It would be dishonest to conceal the fact that many events and dealings unknown to the public have played a significant part in my reorientation. I sincerely hope that it will not become necessary to discuss these subjects in subsequent publications, or to revisit the circumstances for my having been defamed in The New York Times and other publications. I was divested of my career in academia on account of Iranian opposition-related work that I did with security and intelligence elements of “Team Trump.” Presently, I have endeavored to keep strictly within the limits of incidents widely reported by the media, which have informed my decision to abandon and even to oppose President Trump.


The Syria Missile Strikes

The first incident took place only several months into Trump’s presidency. On April 7, 2017 Trump authorized the US Navy to launch 59 Tomahawk cruise missiles targeting Sharyat Airbase in Syria. This was the first American strike on Bashar Al-Assad’s Syrian government. President Trump justified the attack as a response to the Khan Shaykhun chemical attack on April 4th. This alleged use of chemical weapons by Assad was highly suspect, and there was good reason to believe the Syrian government that if a chemical attack had even taken place, the perpetrators were the Al-Qaeda associated Islamist rebels or other meddlesome actors in the Syrian civil war.

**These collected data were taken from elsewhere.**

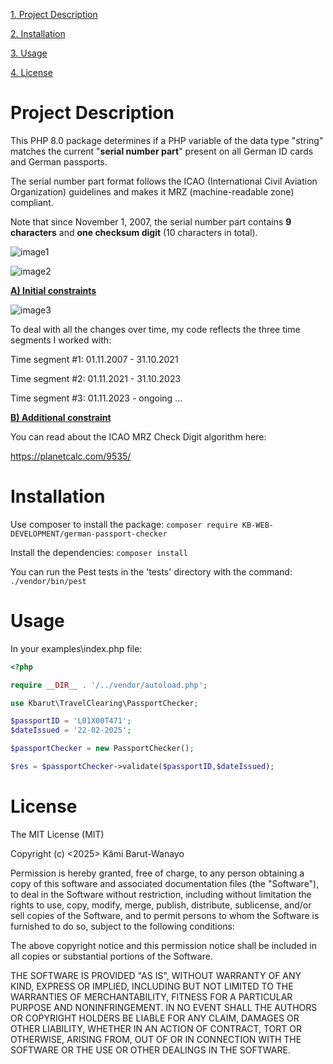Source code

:  [1. Project Description](#project-description)
 
 [2. Installation](#installation)
 
 [3. Usage](#usage)
 
 [4. License](#license)
 
# Project Description

This PHP 8.0 package determines if a PHP variable of the data type "string" matches the current "**serial number part**" present on all German ID cards and German passports.

The serial number part format follows the ICAO (International Civil Aviation Organization) guidelines and makes it MRZ (machine-readable zone) compliant.

Note that since November 1, 2007, the serial number part contains **9 characters** and **one checksum digit** (10 characters in total).

![image1](https://i.ibb.co/5WpBWVNv/image1.png)

![image2](https://i.ibb.co/67DypCDH/image2.png)

<ins>**A) Initial constraints**</ins>

![image3](https://i.ibb.co/5WSM47jg/image3.png)

To deal with all the changes over time, my code reflects the three time segments I worked with:


Time segment #1: 01.11.2007 - 31.10.2021

Time segment #2: 01.11.2021 - 31.10.2023 

Time segment #3: 01.11.2023 - ongoing ...

<ins>**B) Additional constraint**</ins>

You can read about the ICAO MRZ Check Digit algorithm here:

https://planetcalc.com/9535/ 

# Installation

Use composer to install the package: `composer require KB-WEB-DEVELOPMENT/german-passport-checker`

Install the dependencies: `composer install` 

You can run the Pest tests in the 'tests' directory with the command: `./vendor/bin/pest`


# Usage

In your examples\index.php file: 

```php
<?php

require __DIR__ . '/../vendor/autoload.php';

use Kbarut\TravelClearing\PassportChecker;

$passportID = 'L01X00T471';
$dateIssued = '22-02-2025';

$passportChecker = new PassportChecker();

$res = $passportChecker->validate($passportID,$dateIssued);

 ```

# License 

The MIT License (MIT)

Copyright (c) <2025> Kâmi Barut-Wanayo

Permission is hereby granted, free of charge, to any person obtaining a copy of this software and associated documentation files (the "Software"), to deal in the Software without restriction, including without limitation the rights to use, copy, modify, merge, publish, distribute, sublicense, and/or sell copies of the Software, and to permit persons to whom the Software is furnished to do so, subject to the following conditions:

The above copyright notice and this permission notice shall be included in all copies or substantial portions of the Software.

THE SOFTWARE IS PROVIDED "AS IS", WITHOUT WARRANTY OF ANY KIND, EXPRESS OR IMPLIED, INCLUDING BUT NOT LIMITED TO THE WARRANTIES OF MERCHANTABILITY, FITNESS FOR A PARTICULAR PURPOSE AND NONINFRINGEMENT. IN NO EVENT SHALL THE AUTHORS OR COPYRIGHT HOLDERS BE LIABLE FOR ANY CLAIM, DAMAGES OR OTHER LIABILITY, WHETHER IN AN ACTION OF CONTRACT, TORT OR OTHERWISE, ARISING FROM, OUT OF OR IN CONNECTION WITH THE SOFTWARE OR THE USE OR OTHER DEALINGS IN THE SOFTWARE.
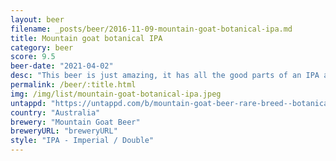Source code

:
 ```yaml
---
layout: beer
filename: _posts/beer/2016-11-09-mountain-goat-botanical-ipa.md
title: Mountain goat botanical IPA
category: beer
score: 9.5
beer-date: "2021-04-02"
desc: "This beer is just amazing, it has all the good parts of an IPA and gin mixed together. Despite how that may sound it works perfectly"
permalink: /beer/:title.html
img: /img/list/mountain-goat-botanical-ipa.jpeg
untappd: "https://untappd.com/b/mountain-goat-beer-rare-breed--botanical-ipa/4103762"
country: "Australia"
brewery: "Mountain Goat Beer"
breweryURL: "breweryURL"
style: "IPA - Imperial / Double"
---
```

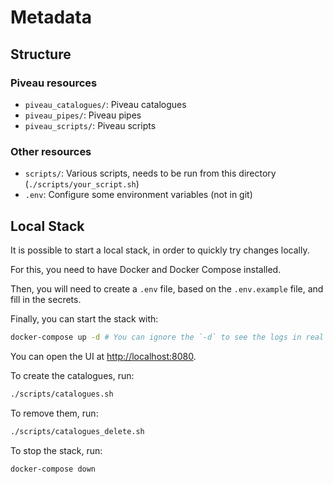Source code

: # Metadata

## Structure

### Piveau resources

- `piveau_catalogues/`: Piveau catalogues
- `piveau_pipes/`: Piveau pipes
- `piveau_scripts/`: Piveau scripts

### Other resources

- `scripts/`: Various scripts, needs to be run from this directory (`./scripts/your_script.sh`)
- `.env`: Configure some environment variables (not in git)

## Local Stack

It is possible to start a local stack, in order to quickly try changes locally.

For this, you need to have Docker and Docker Compose installed.

Then, you will need to create a `.env` file, based on the `.env.example` file, and fill in the secrets.

Finally, you can start the stack with:

```sh
docker-compose up -d # You can ignore the `-d` to see the logs in real time
```

You can open the UI at [http://localhost:8080](http://localhost:8080).

To create the catalogues, run:

```sh
./scripts/catalogues.sh
```

To remove them, run:

```sh
./scripts/catalogues_delete.sh
```

To stop the stack, run:

```sh
docker-compose down
```
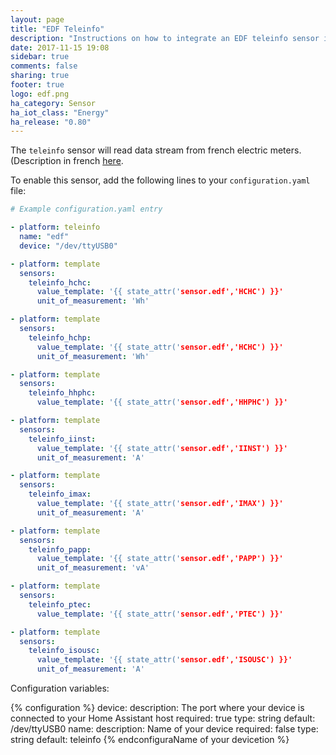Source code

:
 ```yaml
---
layout: page
title: "EDF Teleinfo"
description: "Instructions on how to integrate an EDF teleinfo sensor into Home Assistant."
date: 2017-11-15 19:08
sidebar: true
comments: false
sharing: true
footer: true
logo: edf.png
ha_category: Sensor
ha_iot_class: "Energy"
ha_release: "0.80"
---
```


The `teleinfo` sensor will read data stream from french electric meters. (Description in french
[here](http://www.enedis.fr/sites/default/files/Enedis-NOI-CPT_02E.pdf). 

To enable this sensor, add the following lines to your `configuration.yaml` file:

```yaml
# Example configuration.yaml entry

- platform: teleinfo
  name: "edf"
  device: "/dev/ttyUSB0"

- platform: template
  sensors:
    teleinfo_hchc:
      value_template: '{{ state_attr('sensor.edf','HCHC') }}'
      unit_of_measurement: 'Wh'

- platform: template
  sensors:
    teleinfo_hchp:
      value_template: '{{ state_attr('sensor.edf','HCHC') }}'
      unit_of_measurement: 'Wh'

- platform: template
  sensors:
    teleinfo_hhphc:
      value_template: '{{ state_attr('sensor.edf','HHPHC') }}'

- platform: template
  sensors:
    teleinfo_iinst:
      value_template: '{{ state_attr('sensor.edf','IINST') }}'
      unit_of_measurement: 'A'

- platform: template
  sensors:
    teleinfo_imax:
      value_template: '{{ state_attr('sensor.edf','IMAX') }}'
      unit_of_measurement: 'A'

- platform: template
  sensors:
    teleinfo_papp:
      value_template: '{{ state_attr('sensor.edf','PAPP') }}'
      unit_of_measurement: 'vA'

- platform: template
  sensors:
    teleinfo_ptec:
      value_template: '{{ state_attr('sensor.edf','PTEC') }}'

- platform: template
  sensors:
    teleinfo_isousc:
      value_template: '{{ state_attr('sensor.edf','ISOUSC') }}'
      unit_of_measurement: 'A'
```

Configuration variables:

{% configuration %}
device:
  description: The port where your device is connected to your Home Assistant host
  required: true
  type: string
  default: /dev/ttyUSB0
name:
  description: Name of your device
  required: false
  type: string
  default: teleinfo
{% endconfiguraName of your devicetion %}

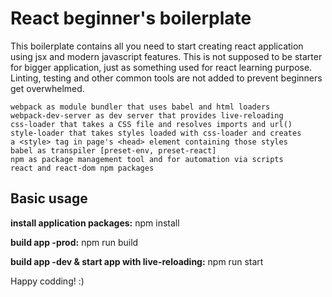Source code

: # React beginner's boilerplate

This boilerplate contains all you need to start creating react application using jsx and modern javascript features.
This is not supposed to be starter for bigger application, just as something used for react learning purpose.
Linting, testing and other common tools are not added to prevent beginners get overwhelmed.

```
webpack as module bundler that uses babel and html loaders
webpack-dev-server as dev server that provides live-reloading
css-loader that takes a CSS file and resolves imports and url() 
style-loader that takes styles loaded with css-loader and creates 
a <style> tag in page's <head> element containing those styles
babel as transpiler [preset-env, preset-react]
npm as package management tool and for automation via scripts
react and react-dom npm packages
```

## Basic usage
**install application packages:** npm install

**build app -prod:** npm run build

**build app -dev & start app with live-reloading:** npm run start

Happy codding! :)
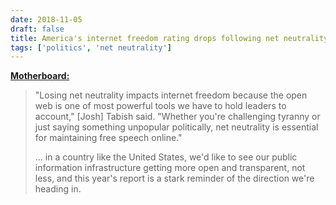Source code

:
```yaml
---
date: 2018-11-05
draft: false
title: America's internet freedom rating drops following net neutrality repeal
tags: ['politics', 'net neutrality']
---
```


**[Motherboard:](https://motherboard.vice.com/en_us/article/pa979y/americas-internet-freedom-rating-dropped-due-to-the-repeal-of-net-neutrality)**

> "Losing net neutrality impacts internet freedom because the open web is one of most powerful tools we have to hold leaders to account," [Josh] Tabish said. "Whether you're challenging tyranny or just saying something unpopular politically, net neutrality is essential for maintaining free speech online."<!-- excerpt -->
>
> ... in a country like the United States, we'd like to see our public information infrastructure getting more open and transparent, not less, and this year's report is a stark reminder of the direction we're heading in.
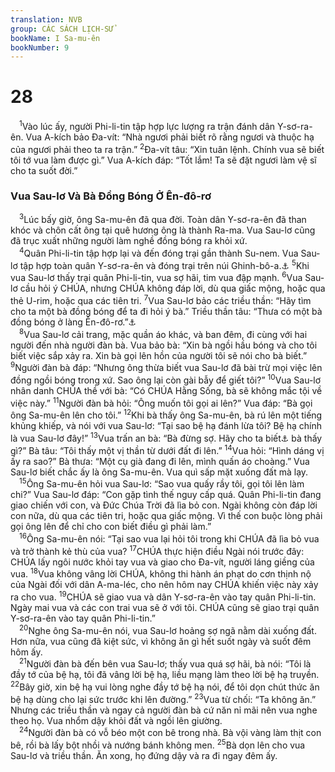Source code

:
 ```yaml
---
translation: NVB
group: CÁC SÁCH LỊCH-SỬ
bookName: I Sa-mu-ên 
bookNumber: 9
---
```


<div class="title"><h1>28</h1></div>
<span class="verse 1sa_28_1"> <sup>1</sup>Vào lúc ấy, người Phi-li-tin tập hợp lực lượng ra trận đánh dân Y-sơ-ra-ên. Vua A-kích bảo Đa-vít: “Nhà ngươi phải biết rõ rằng ngươi và thuộc hạ của ngươi phải theo ta ra trận.” </span>
<span class="verse 1sa_28_2"><sup>2</sup>Đa-vít tâu: “Xin tuân lệnh. Chính vua sẽ biết tôi tớ vua làm được gì.” Vua A-kích đáp: “Tốt lắm! Ta sẽ đặt ngươi làm vệ sĩ cho ta suốt đời.” <br/></span>
<div class="title"><h3>Vua Sau-lơ Và Bà Đồng Bóng Ở Ên-đô-rơ </h3></div>
<span class="verse 1sa_28_3"> <sup>3</sup>Lúc bấy giờ, ông Sa-mu-ên đã qua đời. Toàn dân Y-sơ-ra-ên đã than khóc và chôn cất ông tại quê hương ông là thành Ra-ma. Vua Sau-lơ cũng đã trục xuất những người làm nghề đồng bóng ra khỏi xứ. <br/></span>
<span class="verse 1sa_28_4"> <sup>4</sup>Quân Phi-li-tin tập hợp lại và đến đóng trại gần thành Su-nem. Vua Sau-lơ tập hợp toàn quân Y-sơ-ra-ên và đóng trại trên núi Ghinh-bô-a.<a data-toggle="tooltip" data-placement="bottom" title="Cách Su-nem từ 8 đến 20 cây số về phía đông nam">⚓</a></span>
<span class="verse 1sa_28_5"><sup>5</sup>Khi vua Sau-lơ thấy trại quân Phi-li-tin, vua sợ hãi, tim vua đập mạnh. </span>
<span class="verse 1sa_28_6"><sup>6</sup>Vua Sau-lơ cầu hỏi ý CHÚA, nhưng CHÚA không đáp lời, dù qua giấc mộng, hoặc qua thẻ U-rim, hoặc qua các tiên tri. </span>
<span class="verse 1sa_28_7"><sup>7</sup>Vua Sau-lơ bảo các triều thần: “Hãy tìm cho ta một bà đồng bóng để ta đi hỏi ý bà.” Triều thần tâu: “Thưa có một bà đồng bóng ở làng Ên-đô-rơ.”<a data-toggle="tooltip" data-placement="bottom" title="Khoảng 6 cây số phía đông bắc Su-nem">⚓</a><br/></span>
<span class="verse 1sa_28_8"> <sup>8</sup>Vua Sau-lơ cải trang, mặc quần áo khác, và ban đêm, đi cùng với hai người đến nhà người đàn bà. Vua bảo bà: “Xin bà ngồi hầu bóng và cho tôi biết việc sắp xảy ra. Xin bà gọi lên hồn của người tôi sẽ nói cho bà biết.” </span>
<span class="verse 1sa_28_9"><sup>9</sup>Người đàn bà đáp: “Nhưng ông thừa biết vua Sau-lơ đã bài trừ mọi việc lên đồng ngồi bóng trong xứ. Sao ông lại còn gài bẫy để giết tôi?” </span>
<span class="verse 1sa_28_10"><sup>10</sup>Vua Sau-lơ nhân danh CHÚA thề với bà: “Có CHÚA Hằng Sống, bà sẽ không mắc tội về việc này.” </span>
<span class="verse 1sa_28_11"><sup>11</sup>Người đàn bà hỏi: “Ông muốn tôi gọi ai lên?” Vua đáp: “Bà gọi ông Sa-mu-ên lên cho tôi.” </span>
<span class="verse 1sa_28_12"><sup>12</sup>Khi bà thấy ông Sa-mu-ên, bà rú lên một tiếng khủng khiếp, và nói với vua Sau-lơ: “Tại sao bệ hạ đánh lừa tôi? Bệ hạ chính là vua Sau-lơ đây!” </span>
<span class="verse 1sa_28_13"><sup>13</sup>Vua trấn an bà: “Bà đừng sợ. Hãy cho ta biết<a data-toggle="tooltip" data-placement="bottom" title="Dịch theo LXX">⚓</a> bà thấy gì?” Bà tâu: “Tôi thấy một vị thần từ dưới đất đi lên.” </span>
<span class="verse 1sa_28_14"><sup>14</sup>Vua hỏi: “Hình dáng vị ấy ra sao?” Bà thưa: “Một cụ già đang đi lên, mình quấn áo choàng.” Vua Sau-lơ biết chắc ấy là ông Sa-mu-ên. Vua quì sấp mặt xuống đất mà lạy. <br/></span>
<span class="verse 1sa_28_15"> <sup>15</sup>Ông Sa-mu-ên hỏi vua Sau-lơ: “Sao vua quấy rầy tôi, gọi tôi lên làm chi?” Vua Sau-lơ đáp: “Con gặp tình thế nguy cấp quá. Quân Phi-li-tin đang giao chiến với con, và Đức Chúa Trời đã lìa bỏ con. Ngài không còn đáp lời con nữa, dù qua các tiên tri, hoặc qua giấc mộng. Vì thế con buộc lòng phải gọi ông lên để chỉ cho con biết điều gì phải làm.” <br/></span>
<span class="verse 1sa_28_16"> <sup>16</sup>Ông Sa-mu-ên nói: “Tại sao vua lại hỏi tôi trong khi CHÚA đã lìa bỏ vua và trở thành kẻ thù của vua? </span>
<span class="verse 1sa_28_17"><sup>17</sup>CHÚA thực hiện điều Ngài nói trước đây: CHÚA lấy ngôi nước khỏi tay vua và giao cho Đa-vít, người láng giềng của vua. </span>
<span class="verse 1sa_28_18"><sup>18</sup>Vua không vâng lời CHÚA, không thi hành án phạt do cơn thịnh nộ của Ngài đối với dân A-ma-léc, cho nên hôm nay CHÚA khiến việc này xảy ra cho vua. </span>
<span class="verse 1sa_28_19"><sup>19</sup>CHÚA sẽ giao vua và dân Y-sơ-ra-ên vào tay quân Phi-li-tin. Ngày mai vua và các con trai vua sẽ ở với tôi. CHÚA cũng sẽ giao trại quân Y-sơ-ra-ên vào tay quân Phi-li-tin.” <br/></span>
<span class="verse 1sa_28_20"> <sup>20</sup>Nghe ông Sa-mu-ên nói, vua Sau-lơ hoảng sợ ngã nằm dài xuống đất. Hơn nữa, vua cũng đã kiệt sức, vì không ăn gì hết suốt ngày và suốt đêm hôm ấy. <br/></span>
<span class="verse 1sa_28_21"> <sup>21</sup>Người đàn bà đến bên vua Sau-lơ; thấy vua quá sợ hãi, bà nói: “Tôi là đầy tớ của bệ hạ, tôi đã vâng lời bệ hạ, liều mạng làm theo lời bệ hạ truyền. </span>
<span class="verse 1sa_28_22"><sup>22</sup>Bây giờ, xin bệ hạ vui lòng nghe đầy tớ bệ hạ nói, để tôi dọn chút thức ăn bệ hạ dùng cho lại sức trước khi lên đường.” </span>
<span class="verse 1sa_28_23"><sup>23</sup>Vua từ chối: “Ta không ăn.” Nhưng các triều thần và ngay cả người đàn bà cứ năn nỉ mãi nên vua nghe theo họ. Vua nhổm dậy khỏi đất và ngồi lên giường. <br/></span>
<span class="verse 1sa_28_24"> <sup>24</sup>Người đàn bà có vỗ béo một con bê trong nhà. Bà vội vàng làm thịt con bê, rồi bà lấy bột nhồi và nướng bánh không men. </span>
<span class="verse 1sa_28_25"><sup>25</sup>Bà dọn lên cho vua Sau-lơ và triều thần. Ăn xong, họ đứng dậy và ra đi ngay đêm ấy. <br/></span>
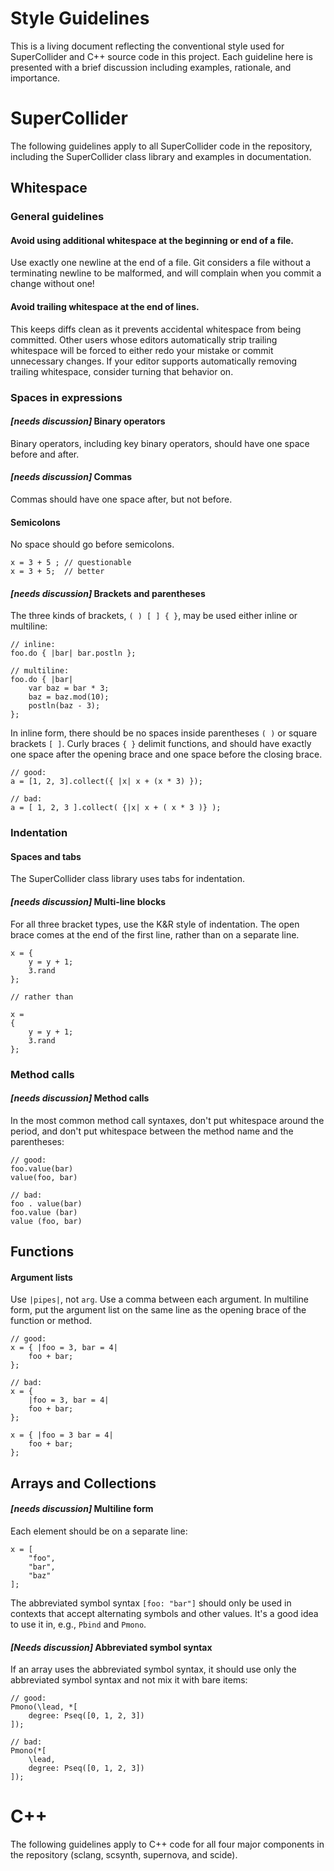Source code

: Style Guidelines
================

This is a living document reflecting the conventional style used for SuperCollider and C++ source code in this project. Each guideline here is presented with a brief discussion including examples, rationale, and importance.

SuperCollider
=============

The following guidelines apply to all SuperCollider code in the repository, including the SuperCollider class library and examples in documentation.

Whitespace
----------

### General guidelines

#### Avoid using additional whitespace at the beginning or end of a file.

Use exactly one newline at the end of a file. Git considers a file without a terminating newline to be malformed, and will complain when you commit a change without one!

#### Avoid trailing whitespace at the end of lines.

This keeps diffs clean as it prevents accidental whitespace from being committed. Other users whose editors automatically strip trailing whitespace will be forced to either redo your mistake or commit unnecessary changes. If your editor supports automatically removing trailing whitespace, consider turning that behavior on.

### Spaces in expressions

#### *[needs discussion]* Binary operators

Binary operators, including key binary operators, should have one space before and after.

#### *[needs discussion]* Commas

Commas should have one space after, but not before. 

#### Semicolons

No space should go before semicolons.

```supercollider
x = 3 + 5 ; // questionable
x = 3 + 5;  // better
```

#### *[needs discussion]* Brackets and parentheses

The three kinds of brackets, `( ) [ ] { }`, may be used either inline or multiline:

```supercollider
// inline:
foo.do { |bar| bar.postln };

// multiline:
foo.do { |bar|
    var baz = bar * 3;
    baz = baz.mod(10);
    postln(baz - 3);
};
```

In inline form, there should be no spaces inside parentheses `( )` or square brackets `[ ]`. Curly braces `{ }` delimit functions, and should have exactly one space after the opening brace and one space before the closing brace.

```supercollider
// good:
a = [1, 2, 3].collect({ |x| x + (x * 3) });

// bad:
a = [ 1, 2, 3 ].collect( {|x| x + ( x * 3 )} );
```

### Indentation

#### Spaces and tabs

The SuperCollider class library uses tabs for indentation.

#### *[needs discussion]* Multi-line blocks

For all three bracket types, use the K&R style of indentation. The open brace comes at the end of the first line, rather than on a separate line.

```supercollider
x = {
    y = y + 1;
    3.rand
};

// rather than

x = 
{
    y = y + 1;
    3.rand
};
```

### Method calls

#### *[needs discussion]* Method calls

In the most common method call syntaxes, don't put whitespace around the period, and don't put whitespace between the method name and the parentheses:

```supercollider
// good:
foo.value(bar)
value(foo, bar)

// bad:
foo . value(bar)
foo.value (bar)
value (foo, bar)
```

Functions
---------

#### Argument lists

Use `|pipes|`, not `arg`. Use a comma between each argument. In multiline form, put the argument list on the same line as the opening brace of the function or method.

```supercollider
// good:
x = { |foo = 3, bar = 4|
    foo + bar;
};

// bad:
x = {
    |foo = 3, bar = 4|
    foo + bar;
};

x = { |foo = 3 bar = 4|
    foo + bar;
};
```

Arrays and Collections
----------------------

#### *[needs discussion]* Multiline form

Each element should be on a separate line:

```supercollider
x = [
    "foo",
    "bar",
    "baz"
];
```

The abbreviated symbol syntax `[foo: "bar"]` should only be used in contexts that accept alternating symbols and other values. It's a good idea to use it in, e.g., `Pbind` and `Pmono`.

#### *[Needs discussion]* Abbreviated symbol syntax

If an array uses the abbreviated symbol syntax, it should use only the abbreviated symbol syntax and not mix it with bare items:

```supercollider
// good:
Pmono(\lead, *[
    degree: Pseq([0, 1, 2, 3])
]);

// bad:
Pmono(*[
    \lead,
    degree: Pseq([0, 1, 2, 3])
]);
```

C++
===

The following guidelines apply to C++ code for all four major components in the repository (sclang, scsynth, supernova, and scide).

As a strong supporter of the secular Assad regime as a bulwark against the Islamists who dynamited Palmyra, I was appalled by Trump’s strike on the Syrian government on the basis of what appeared to be a false flag operation at Khan Shaykhun. It was even more nauseating to see the missile strikes praised in the mainstream media by Neo-Cons and even establishment liberals who had been staunch critics of Trump during his candidacy. A non-interventionist foreign policy had been one of the pillars of Trump’s campaign.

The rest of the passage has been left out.